**SUPPLIED DATA**:
################

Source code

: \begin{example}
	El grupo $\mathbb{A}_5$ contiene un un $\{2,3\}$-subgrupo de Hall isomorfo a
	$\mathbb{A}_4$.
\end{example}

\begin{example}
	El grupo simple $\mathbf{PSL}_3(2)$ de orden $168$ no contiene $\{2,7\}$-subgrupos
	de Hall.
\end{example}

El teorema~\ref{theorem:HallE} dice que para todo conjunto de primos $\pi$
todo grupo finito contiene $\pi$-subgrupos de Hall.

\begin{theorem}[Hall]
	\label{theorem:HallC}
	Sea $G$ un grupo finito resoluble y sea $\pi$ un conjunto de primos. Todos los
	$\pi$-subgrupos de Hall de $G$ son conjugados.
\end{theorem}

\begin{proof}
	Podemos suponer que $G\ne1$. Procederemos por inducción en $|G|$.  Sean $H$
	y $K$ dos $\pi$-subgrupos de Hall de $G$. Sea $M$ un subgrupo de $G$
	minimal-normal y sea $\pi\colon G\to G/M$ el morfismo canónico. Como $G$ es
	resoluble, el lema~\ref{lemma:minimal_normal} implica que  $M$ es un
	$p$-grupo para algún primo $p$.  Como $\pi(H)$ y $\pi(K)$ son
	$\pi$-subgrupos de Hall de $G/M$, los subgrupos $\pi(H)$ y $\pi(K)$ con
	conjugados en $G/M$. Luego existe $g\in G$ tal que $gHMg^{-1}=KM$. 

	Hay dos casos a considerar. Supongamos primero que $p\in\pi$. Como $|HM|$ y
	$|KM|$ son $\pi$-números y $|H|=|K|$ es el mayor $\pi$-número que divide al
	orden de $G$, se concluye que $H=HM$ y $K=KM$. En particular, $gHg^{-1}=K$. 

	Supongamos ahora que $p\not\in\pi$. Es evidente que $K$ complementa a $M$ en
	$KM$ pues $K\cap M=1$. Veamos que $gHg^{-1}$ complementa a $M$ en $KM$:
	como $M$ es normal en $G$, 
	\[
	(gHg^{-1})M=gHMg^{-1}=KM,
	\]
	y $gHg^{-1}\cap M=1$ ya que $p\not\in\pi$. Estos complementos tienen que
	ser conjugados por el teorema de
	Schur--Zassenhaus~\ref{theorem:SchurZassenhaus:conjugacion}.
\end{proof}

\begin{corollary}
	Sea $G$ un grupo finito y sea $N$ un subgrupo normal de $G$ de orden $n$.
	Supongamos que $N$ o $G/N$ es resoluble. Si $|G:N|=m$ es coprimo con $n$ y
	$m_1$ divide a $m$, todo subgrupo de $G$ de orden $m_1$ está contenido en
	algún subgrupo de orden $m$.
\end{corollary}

################

**WORK REQUIRED**:
In the material above, transcribe exactly the lines beginning at the one with "de $G$ son conjugados." and ending at the one with "conjugados en $G/M$.", both included.

**ANSWER SECTION**:
	$\pi$-subgrupos de Hall de $G$ son conjugados.
\end{theorem}

\begin{proof}
	Podemos suponer que $G\ne1$. Procederemos por inducción en $|G|$.  Sean $H$
	y $K$ dos $\pi$-subgrupos de Hall de $G$. Sea $M$ un subgrupo de $G$
	minimal-normal y sea $\pi\colon G\to G/M$ el morfismo canónico. Como $G$ es
	resoluble, el lema~\ref{lemma:minimal_normal} implica que  $M$ es un
	$p$-grupo para algún primo $p$.  Como $\pi(H)$ y $\pi(K)$ son
	$\pi$-subgrupos de Hall de $G/M$, los subgrupos $\pi(H)$ y $\pi(K)$ con
	conjugados en $G/M$. Luego existe $g\in G$ tal que $gHMg^{-1}=KM$. 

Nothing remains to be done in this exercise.